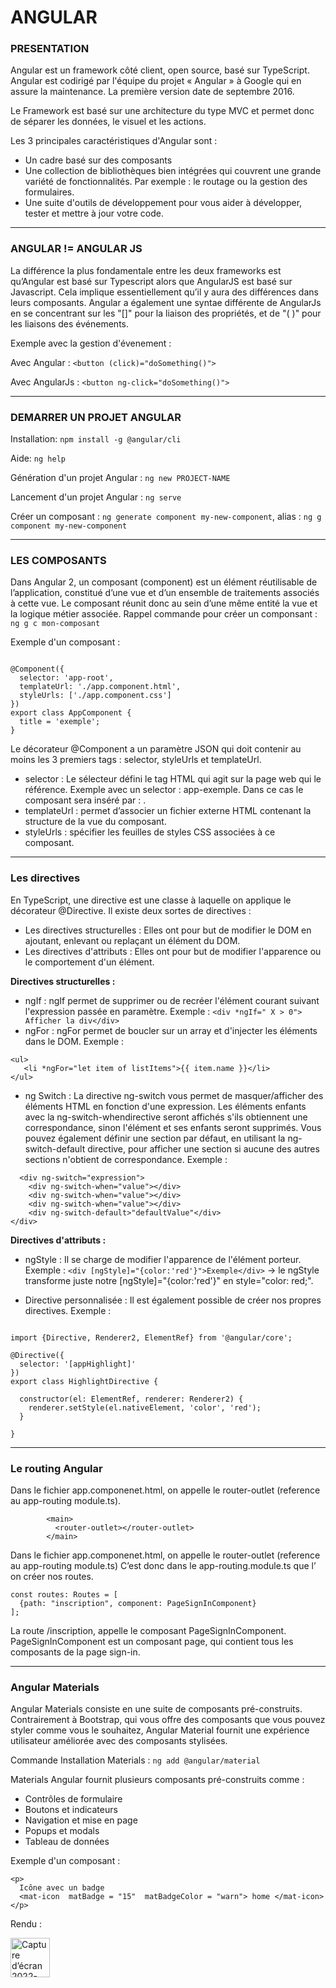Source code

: # ANGULAR

### PRESENTATION

Angular est un framework côté client, open source, basé sur TypeScript. Angular est codirigé par l'équipe du projet « Angular » à Google qui en assure la maintenance.
La première version date de septembre 2016. 

Le Framework est basé sur une architecture du type MVC et permet donc de séparer les données, le visuel et les actions.

Les 3 principales caractéristiques d'Angular sont : 
- Un cadre basé sur des composants
- Une collection de bibliothèques bien intégrées qui couvrent une grande variété de fonctionnalités. Par exemple : le routage ou la gestion des formulaires.
- Une suite d'outils de développement pour vous aider à développer, tester et mettre à jour votre code.

 ________________________________
### ANGULAR != ANGULAR JS

La différence la plus fondamentale entre les deux frameworks est qu’Angular est basé sur Typescript alors que AngularJS est basé sur Javascript. Cela implique essentiellement qu’il y aura des différences dans leurs composants.
Angular a également une syntae différente de AngularJs en se concentrant sur les "[]" pour la liaison des propriétés, et de "( )" pour les liaisons des événements.

Exemple avec la gestion d'évenement :

Avec Angular : `<button (click)="doSomething()">`

Avec AngularJs : `<button ng-click="doSomething()">`

 ________________________________
### DEMARRER UN PROJET ANGULAR 

Installation: `npm install -g @angular/cli`

Aide: `ng help`

Génération d'un projet Angular : `ng new PROJECT-NAME`

Lancement d'un projet Angular :  `ng serve`

Créer un composant : `ng generate component my-new-component`, alias :  `ng g component my-new-component`

 ________________________________
### LES COMPOSANTS 

Dans Angular 2, un composant (component) est un élément réutilisable de l’application, constitué d’une vue et d’un ensemble de traitements associés à cette vue.  Le composant réunit donc au sein d’une même entité la vue et la logique métier associée.
Rappel commande pour créer un componsant : `ng g c mon-composant`

Exemple d'un composant : 

``` import { Component } from '@angular/core';

@Component({
  selector: 'app-root',
  templateUrl: './app.component.html',
  styleUrls: ['./app.component.css']
})
export class AppComponent {
  title = 'exemple';
}
```

Le décorateur @Component a un paramètre JSON qui doit contenir au moins les 3 premiers tags : selector, styleUrls et templateUrl.

- selector : Le sélecteur défini le tag HTML qui agit sur la page web qui le référence. Exemple avec un selector : app-exemple. Dans ce cas le composant sera inséré par : <app-exemple>.
- templateUrl : permet d’associer un fichier externe HTML contenant la structure de la vue du composant.
- styleUrls : spécifier les feuilles de styles CSS associées à ce composant.
 ________________________________
### Les directives
  
En TypeScript, une directive est une classe à laquelle on applique le décorateur @Directive. Il existe deux sortes de directives :

- Les directives structurelles : Elles ont pour but de modifier le DOM en ajoutant, enlevant ou replaçant un élément du DOM. 
- Les directives d'attributs : Elles ont pour but de modifier l'apparence ou le comportement d'un élément.
  

**Directives structurelles :**
  - ngIf : ngIf permet de supprimer ou de recréer  l'élément courant suivant l'expression passée en paramètre. 
Exemple : `<div *ngIf=" X > 0"> Afficher la div</div>`
  - ngFor : ngFor permet de boucler sur un array et d'injecter les éléments dans le DOM. 
Exemple : 
 ```
 <ul>
    <li *ngFor="let item of listItems">{{ item.name }}</li>
</ul>
  ```
- ng Switch : La directive ng-switch vous permet de masquer/afficher des éléments HTML en fonction d'une expression. Les éléments enfants avec la ng-switch-whendirective seront affichés s'ils obtiennent une correspondance, sinon l'élément et ses enfants seront supprimés. Vous pouvez également définir une section par défaut, en utilisant la ng-switch-default directive, pour afficher une section si aucune des autres sections n'obtient de correspondance.
  Exemple : 
 
```
  <div ng-switch="expression">
    <div ng-switch-when="value"></div>
    <div ng-switch-when="value"></div>
    <div ng-switch-when="value"></div>
    <div ng-switch-default>"defaultValue"</div>
</div>
```
</div>

**Directives d'attributs :**
- ngStyle : Il se charge de modifier l'apparence de l'élément porteur.
  Exemple : 
 ` <div [ngStyle]="{color:'red'}">Exemple</div> ` -> le ngStyle transforme juste notre [ngStyle]="{color:'red'}" en style="color: red;".
 
 - Directive personnalisée : Il est également possible de créer nos propres directives. 
  Exemple :

```

import {Directive, Renderer2, ElementRef} from '@angular/core';

@Directive({
  selector: '[appHighlight]'
})
export class HighlightDirective {

  constructor(el: ElementRef, renderer: Renderer2) {
    renderer.setStyle(el.nativeElement, 'color', 'red');
  }

}
```

  ________________________________
### Le routing Angular

Dans le fichier app.componenet.html, on appelle le router-outlet (reference au app-routing module.ts).

```
        <main>
          <router-outlet></router-outlet>
        </main>
```
Dans le fichier app.componenet.html, on appelle le router-outlet (reference au app-routing module.ts)
C’est donc dans le app-routing.module.ts que l’ on créer nos routes.
```
const routes: Routes = [
  {path: "inscription", component: PageSignInComponent}
];
```

La route /inscription, appelle le composant PageSignInComponent.
PageSignInComponent est un composant page, qui contient tous les composants de la page sign-in.

  ________________________________
### Angular Materials

Angular Materials consiste en une suite de composants pré-construits. Contrairement à Bootstrap, qui vous offre des composants que vous pouvez styler comme vous le souhaitez, Angular Material fournit une expérience utilisateur améliorée avec des composants stylisées. 

Commande Installation Materials : 
`ng add @angular/material`

Materials Angular fournit plusieurs composants pré-construits comme :

- Contrôles de formulaire
- Boutons et indicateurs
- Navigation et mise en page
- Popups et modals
- Tableau de données

Exemple d'un composant : 

```
<p>
  Icône avec un badge
  <mat-icon  matBadge = "15"  matBadgeColor = "warn"> home </mat-icon> 
</p>
```

Rendu : 

<img width="63" alt="Capture d’écran 2022-07-06 à 15 56 39" src="https://user-images.githubusercontent.com/57954522/177567309-83988e0a-ab9e-40b7-b4f2-680c043b6ab4.png">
--- --- ---
◆ PROBLEM TO SOLVE: Beginning with the line that has "Materials Angular fournit", set down each line through the last one above, exactly, and nothing else.

◆ FINISHED EXERCISE:
Materials Angular fournit plusieurs composants pré-construits comme :

- Contrôles de formulaire
- Boutons et indicateurs
- Navigation et mise en page
- Popups et modals
- Tableau de données

Exemple d'un composant : 

```
<p>
  Icône avec un badge
  <mat-icon  matBadge = "15"  matBadgeColor = "warn"> home </mat-icon> 
</p>
```

Rendu : 

<img width="63" alt="Capture d’écran 2022-07-06 à 15 56 39" src="https://user-images.githubusercontent.com/57954522/177567309-83988e0a-ab9e-40b7-b4f2-680c043b6ab4.png">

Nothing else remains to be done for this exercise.